Opening of section I, "What Monetary Policy Cannot Do," from the 1968 AEA presidential address.
From the infinite world of negation, I have selected two limitations of monetary policy to discuss: (1) It cannot peg interest rates for more than very limited periods; (2) It cannot peg the rate of unemployment for more than very limited periods. I select these because the contrary has been or is widely believed, because they correspond to the two main unattainable tasks that are at all likely to be assigned to monetary policy, and because essentially the same theoretical analysis covers both.

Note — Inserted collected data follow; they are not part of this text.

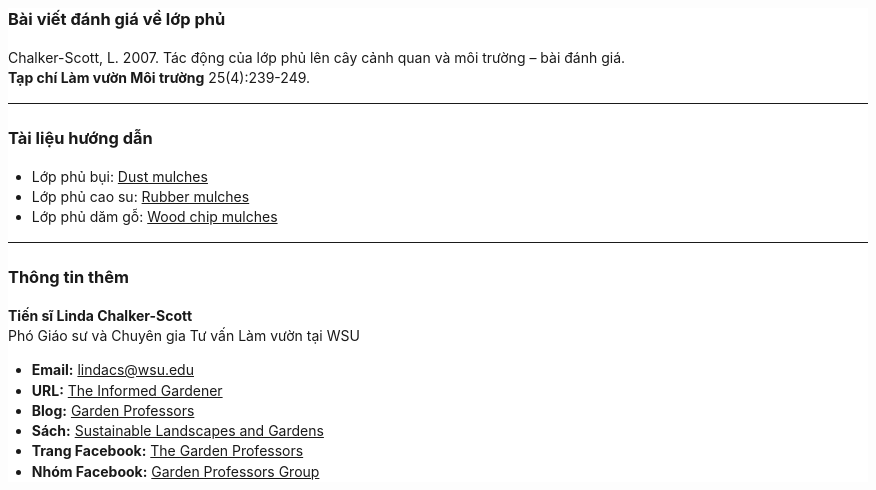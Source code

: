 
### Bài viết đánh giá về lớp phủ  
Chalker-Scott, L. 2007. Tác động của lớp phủ lên cây cảnh quan và môi trường – bài đánh giá.  
**Tạp chí Làm vườn Môi trường** 25(4):239-249.  

---

### Tài liệu hướng dẫn  
- Lớp phủ bụi: [Dust mulches](http://cru.cahe.wsu.edu/CEPublications/FS167E/FS167E.pdf)  
- Lớp phủ cao su: [Rubber mulches](http://cru.cahe.wsu.edu/CEPublications/FS163E/FS163E.pdf)  
- Lớp phủ dăm gỗ: [Wood chip mulches](http://cru.cahe.wsu.edu/CEPublications/FS160E/FS160E.pdf)  

---

### Thông tin thêm  
**Tiến sĩ Linda Chalker-Scott**  
Phó Giáo sư và Chuyên gia Tư vấn Làm vườn tại WSU  
- **Email:** lindacs@wsu.edu  
- **URL:** [The Informed Gardener](http://www.theinformedgardener.com)  
- **Blog:** [Garden Professors](http//www.gardenprofessors.com)  
- **Sách:** [Sustainable Landscapes and Gardens](http//www.sustainablelandscapesandgardens.com)  
- **Trang Facebook:** [The Garden Professors](http://www.facebook.com/TheGardenProfessors)  
- **Nhóm Facebook:** [Garden Professors Group](https://www.facebook.com/groups/GardenProfessors/)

The two negations are the spine of the monetarist case against the fine-tuning consensus of the 1960s. A central bank that holds interest rates down by buying bonds expands the money stock, raises inflation, and — through the Fisher effect — eventually drives nominal rates higher than where they started; a central bank that holds unemployment below the natural rate by the same means buys a transitory gain at the cost of an accelerating price level. Friedman’s claim is symmetrical and deliberately deflationary of ambition: the instruments that look like levers on real magnitudes are, past a short horizon, levers only on nominal ones. The address pairs this with its positive counterpart — that monetary policy can prevent money itself from becoming a major source of disturbance, and can provide a stable backdrop — but the negations are what broke with the prevailing view.